• _PROBLEM DETAILS_
Using the line that contains "无论参数分支上有几个提交与当前分支不同，该指令最终都只会提交一次记录" as the first line and the last line of the data as the final one, give every line in that range again exactly.

(Saved entries)
'''

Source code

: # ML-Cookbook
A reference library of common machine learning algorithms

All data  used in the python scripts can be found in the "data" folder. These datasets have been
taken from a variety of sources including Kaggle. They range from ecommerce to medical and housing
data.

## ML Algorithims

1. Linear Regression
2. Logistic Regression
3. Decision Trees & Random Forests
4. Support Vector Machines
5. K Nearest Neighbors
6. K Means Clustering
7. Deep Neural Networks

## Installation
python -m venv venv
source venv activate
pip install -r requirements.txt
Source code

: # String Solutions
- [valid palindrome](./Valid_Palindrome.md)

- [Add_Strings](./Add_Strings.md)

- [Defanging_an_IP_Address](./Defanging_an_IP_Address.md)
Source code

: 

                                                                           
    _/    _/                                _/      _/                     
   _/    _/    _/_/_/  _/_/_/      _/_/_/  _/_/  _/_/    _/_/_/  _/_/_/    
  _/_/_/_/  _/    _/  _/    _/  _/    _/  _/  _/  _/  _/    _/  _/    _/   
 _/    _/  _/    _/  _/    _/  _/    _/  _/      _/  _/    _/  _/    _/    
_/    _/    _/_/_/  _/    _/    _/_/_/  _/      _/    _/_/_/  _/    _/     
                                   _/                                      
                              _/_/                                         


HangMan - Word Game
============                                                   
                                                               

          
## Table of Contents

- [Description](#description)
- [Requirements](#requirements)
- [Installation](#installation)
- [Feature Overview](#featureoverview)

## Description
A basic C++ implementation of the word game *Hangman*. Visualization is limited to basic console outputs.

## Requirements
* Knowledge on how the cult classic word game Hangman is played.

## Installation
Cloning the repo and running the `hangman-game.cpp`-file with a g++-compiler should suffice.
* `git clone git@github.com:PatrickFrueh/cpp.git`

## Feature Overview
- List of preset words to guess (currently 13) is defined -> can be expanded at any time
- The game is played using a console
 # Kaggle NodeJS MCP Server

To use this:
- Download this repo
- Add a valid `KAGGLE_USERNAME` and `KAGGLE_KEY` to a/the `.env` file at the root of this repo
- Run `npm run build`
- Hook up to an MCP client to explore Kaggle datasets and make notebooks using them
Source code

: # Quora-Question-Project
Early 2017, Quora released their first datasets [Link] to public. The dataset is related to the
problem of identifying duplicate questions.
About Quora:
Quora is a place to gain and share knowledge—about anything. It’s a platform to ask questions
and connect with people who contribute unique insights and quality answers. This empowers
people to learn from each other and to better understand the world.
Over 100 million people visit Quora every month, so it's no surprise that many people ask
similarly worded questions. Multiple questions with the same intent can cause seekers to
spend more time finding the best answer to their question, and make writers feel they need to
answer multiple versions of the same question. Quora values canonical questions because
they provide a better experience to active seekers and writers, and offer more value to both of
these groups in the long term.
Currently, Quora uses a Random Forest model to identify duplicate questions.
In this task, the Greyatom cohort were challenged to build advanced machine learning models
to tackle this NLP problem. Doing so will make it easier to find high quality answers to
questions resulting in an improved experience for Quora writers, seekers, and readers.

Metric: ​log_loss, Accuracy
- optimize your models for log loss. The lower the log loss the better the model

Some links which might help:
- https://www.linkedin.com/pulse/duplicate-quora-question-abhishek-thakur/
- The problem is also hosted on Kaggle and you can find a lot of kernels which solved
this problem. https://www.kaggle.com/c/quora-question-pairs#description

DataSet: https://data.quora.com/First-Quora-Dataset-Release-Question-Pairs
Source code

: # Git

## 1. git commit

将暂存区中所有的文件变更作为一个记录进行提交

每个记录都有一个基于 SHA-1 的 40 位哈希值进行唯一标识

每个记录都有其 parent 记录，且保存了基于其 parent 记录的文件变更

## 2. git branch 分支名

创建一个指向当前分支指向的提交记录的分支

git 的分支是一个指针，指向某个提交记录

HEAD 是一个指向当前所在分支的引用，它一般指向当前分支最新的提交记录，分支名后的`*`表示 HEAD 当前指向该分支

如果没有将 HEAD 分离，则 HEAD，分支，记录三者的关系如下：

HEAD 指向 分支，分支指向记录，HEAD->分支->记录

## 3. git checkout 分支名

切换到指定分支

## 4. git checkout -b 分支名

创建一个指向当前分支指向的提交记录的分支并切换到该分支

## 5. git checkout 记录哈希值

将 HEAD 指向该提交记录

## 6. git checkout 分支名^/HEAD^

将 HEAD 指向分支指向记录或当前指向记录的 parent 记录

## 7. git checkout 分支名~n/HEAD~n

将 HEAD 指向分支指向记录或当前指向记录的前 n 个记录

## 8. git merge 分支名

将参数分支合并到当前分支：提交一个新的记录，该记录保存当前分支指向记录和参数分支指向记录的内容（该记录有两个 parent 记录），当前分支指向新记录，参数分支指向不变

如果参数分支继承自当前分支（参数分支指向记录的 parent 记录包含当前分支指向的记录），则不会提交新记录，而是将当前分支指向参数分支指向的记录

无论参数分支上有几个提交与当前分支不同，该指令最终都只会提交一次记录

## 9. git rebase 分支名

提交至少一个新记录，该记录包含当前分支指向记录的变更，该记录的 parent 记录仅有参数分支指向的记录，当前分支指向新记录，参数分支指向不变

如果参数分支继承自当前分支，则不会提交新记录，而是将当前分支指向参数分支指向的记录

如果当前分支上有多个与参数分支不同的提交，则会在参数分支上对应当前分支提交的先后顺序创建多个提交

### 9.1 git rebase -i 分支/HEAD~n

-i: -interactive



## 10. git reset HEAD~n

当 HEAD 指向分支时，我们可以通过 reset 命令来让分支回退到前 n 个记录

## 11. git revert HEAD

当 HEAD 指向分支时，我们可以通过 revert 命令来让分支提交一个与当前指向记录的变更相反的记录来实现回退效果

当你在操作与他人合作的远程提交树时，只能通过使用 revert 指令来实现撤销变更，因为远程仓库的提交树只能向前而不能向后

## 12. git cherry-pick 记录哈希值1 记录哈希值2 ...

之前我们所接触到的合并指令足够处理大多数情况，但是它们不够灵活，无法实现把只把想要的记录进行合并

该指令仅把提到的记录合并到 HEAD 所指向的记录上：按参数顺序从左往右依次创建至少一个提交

'''

• _FINAL ANSWER_
无论参数分支上有几个提交与当前分支不同，该指令最终都只会提交一次记录

## 9. git rebase 分支名

提交至少一个新记录，该记录包含当前分支指向记录的变更，该记录的 parent 记录仅有参数分支指向的记录，当前分支指向新记录，参数分支指向不变

如果参数分支继承自当前分支，则不会提交新记录，而是将当前分支指向参数分支指向的记录

如果当前分支上有多个与参数分支不同的提交，则会在参数分支上对应当前分支提交的先后顺序创建多个提交

### 9.1 git rebase -i 分支/HEAD~n

-i: -interactive



## 10. git reset HEAD~n

当 HEAD 指向分支时，我们可以通过 reset 命令来让分支回退到前 n 个记录

## 11. git revert HEAD

当 HEAD 指向分支时，我们可以通过 revert 命令来让分支提交一个与当前指向记录的变更相反的记录来实现回退效果

当你在操作与他人合作的远程提交树时，只能通过使用 revert 指令来实现撤销变更，因为远程仓库的提交树只能向前而不能向后

## 12. git cherry-pick 记录哈希值1 记录哈希值2 ...

之前我们所接触到的合并指令足够处理大多数情况，但是它们不够灵活，无法实现把只把想要的记录进行合并

该指令仅把提到的记录合并到 HEAD 所指向的记录上：按参数顺序从左往右依次创建至少一个提交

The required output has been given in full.